**TRY IT:** Please state how many lines below include the word "Transformation"; the reply should be the number only.
***** TASK INPUT
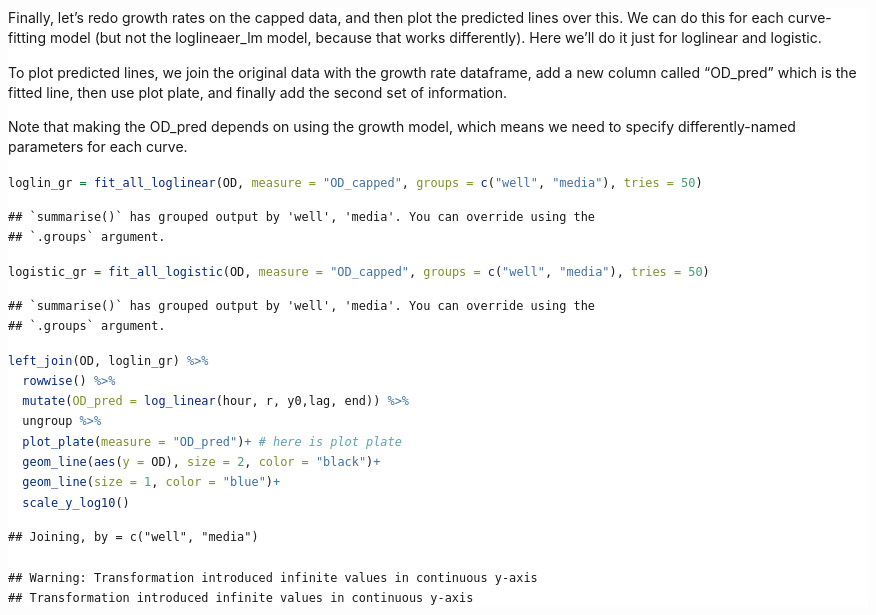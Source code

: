 Finally, let’s redo growth rates on the capped data, and then plot the
predicted lines over this. We can do this for each curve-fitting model
(but not the loglineaer_lm model, because that works differently). Here
we’ll do it just for loglinear and logistic.

To plot predicted lines, we join the original data with the growth rate
dataframe, add a new column called “OD_pred” which is the fitted line,
then use plot plate, and finally add the second set of information.

Note that making the OD_pred depends on using the growth model, which
means we need to specify differently-named parameters for each curve.

``` r
loglin_gr = fit_all_loglinear(OD, measure = "OD_capped", groups = c("well", "media"), tries = 50)
```

    ## `summarise()` has grouped output by 'well', 'media'. You can override using the
    ## `.groups` argument.

``` r
logistic_gr = fit_all_logistic(OD, measure = "OD_capped", groups = c("well", "media"), tries = 50)
```

    ## `summarise()` has grouped output by 'well', 'media'. You can override using the
    ## `.groups` argument.

``` r
left_join(OD, loglin_gr) %>%
  rowwise() %>%
  mutate(OD_pred = log_linear(hour, r, y0,lag, end)) %>%
  ungroup %>%
  plot_plate(measure = "OD_pred")+ # here is plot plate
  geom_line(aes(y = OD), size = 2, color = "black")+
  geom_line(size = 1, color = "blue")+
  scale_y_log10()
```

    ## Joining, by = c("well", "media")

    ## Warning: Transformation introduced infinite values in continuous y-axis
    ## Transformation introduced infinite values in continuous y-axis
**********
**EXERCISE OUTPUT:** 2